Office Location: DCB 590
E-Mail Address: Moo@statsdairy.com
Phone Number: 303-871-2296 (but please e-mail to leave me a message, as my phone eats messages)
Class Web Presence: http://statsdairy.com and http://blackboard.du.edu/
Introduction: This is a blended course. That means we will meet face-to-face for Mondays and
Wednesdays, but there is a substantial portion of the course material that will be delivered and
completed "online." Attendance at the face-to-face meetings and participation in all online activities
is required. You will find that the online and face-to-face elements of this course are interdependent
and integrated. Online participation is required every week – you will be expected to go online to
complete reading quizzes, watch lectures, and participate in discussion. You will be assigned to a
group and completion of some activities will require group interaction. Some activities will be faceto-face and some will be online. If you miss a face-to-face class for a legitimate reason, you may
complete the in-class group assignment on your own and submit it the following class.

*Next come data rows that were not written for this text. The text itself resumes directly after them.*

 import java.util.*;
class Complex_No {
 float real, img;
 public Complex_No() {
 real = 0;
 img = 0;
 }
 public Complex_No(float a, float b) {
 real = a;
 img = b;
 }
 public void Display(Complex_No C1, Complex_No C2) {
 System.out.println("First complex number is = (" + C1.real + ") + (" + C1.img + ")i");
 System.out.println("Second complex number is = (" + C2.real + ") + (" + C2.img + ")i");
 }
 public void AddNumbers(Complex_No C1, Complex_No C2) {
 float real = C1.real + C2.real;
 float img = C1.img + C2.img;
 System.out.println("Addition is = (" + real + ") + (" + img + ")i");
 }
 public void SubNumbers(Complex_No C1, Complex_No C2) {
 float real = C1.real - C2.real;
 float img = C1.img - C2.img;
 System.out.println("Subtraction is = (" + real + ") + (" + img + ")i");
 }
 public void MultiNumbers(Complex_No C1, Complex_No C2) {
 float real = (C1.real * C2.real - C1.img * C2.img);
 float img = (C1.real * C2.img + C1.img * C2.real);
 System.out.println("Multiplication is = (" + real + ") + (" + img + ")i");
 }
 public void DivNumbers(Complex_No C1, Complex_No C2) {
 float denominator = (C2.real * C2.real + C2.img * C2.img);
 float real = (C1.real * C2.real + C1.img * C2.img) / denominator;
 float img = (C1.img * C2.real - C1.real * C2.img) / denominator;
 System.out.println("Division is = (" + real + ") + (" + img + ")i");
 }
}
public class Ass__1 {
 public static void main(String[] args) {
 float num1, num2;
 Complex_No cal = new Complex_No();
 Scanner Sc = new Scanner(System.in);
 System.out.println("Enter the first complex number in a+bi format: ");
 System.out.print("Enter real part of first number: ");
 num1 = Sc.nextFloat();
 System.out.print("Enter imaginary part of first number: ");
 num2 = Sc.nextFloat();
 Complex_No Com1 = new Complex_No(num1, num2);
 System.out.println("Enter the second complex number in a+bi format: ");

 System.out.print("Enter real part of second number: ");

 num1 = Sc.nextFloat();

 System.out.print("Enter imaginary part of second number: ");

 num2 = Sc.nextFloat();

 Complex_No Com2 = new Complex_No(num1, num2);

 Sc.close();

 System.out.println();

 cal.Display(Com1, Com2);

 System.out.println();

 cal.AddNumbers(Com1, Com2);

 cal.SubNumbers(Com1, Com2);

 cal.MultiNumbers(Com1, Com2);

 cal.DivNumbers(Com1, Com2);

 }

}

ALL STUDENTS NEED TO FOLLOW THESE EXPECTATIONS:
University of Denver Honor Code
All students are expected to abide by the University of Denver Honor Code. These expectations
include the application of academic integrity and honesty in your class participation and
assignments. The Honor Code can be viewed in its entirety at this link:
http://www.du.edu/studentlife/studentconduct/index.html
All members of the University of Denver are expected to uphold the values of Integrity, Respect,
and Responsibility. These values embody the standards of conduct for students, faculty, staff, and
administrators as members of the University community.
In order to foster an environment of ethical conduct in the University community, all community
members are expected to take “constructive action,” that is, any effort to discuss or report any
behavior contrary to the Honor Code with a neutral party. Failure to do so constitutes a violation of
the DU Honor Code. Specifically, plagiarism and cheating constitute academic misconduct and can
result in both a grade penalty imposed by the instructor and disciplinary action including suspension
or expulsion. As part of their responsibility to uphold the Honor Code, instructors reserve the right
to have papers submitted through SafeAssign to check for plagiarism against a database of papers
submitted previously at DU, a national database of papers, and the Internet.
Official Communications
The standard method of communicating official information from the Daniels College of Business to
its students is through email. Students are provided a DU account using the protocol of
firstname.lastname@du.edu, but must set up a "preferred" off-campus email address. Emails sent
to the DU account will be forwarded to the preferred email account. DU accounts do not store
messages. More information is available at: http://www.du.edu/studentemail/.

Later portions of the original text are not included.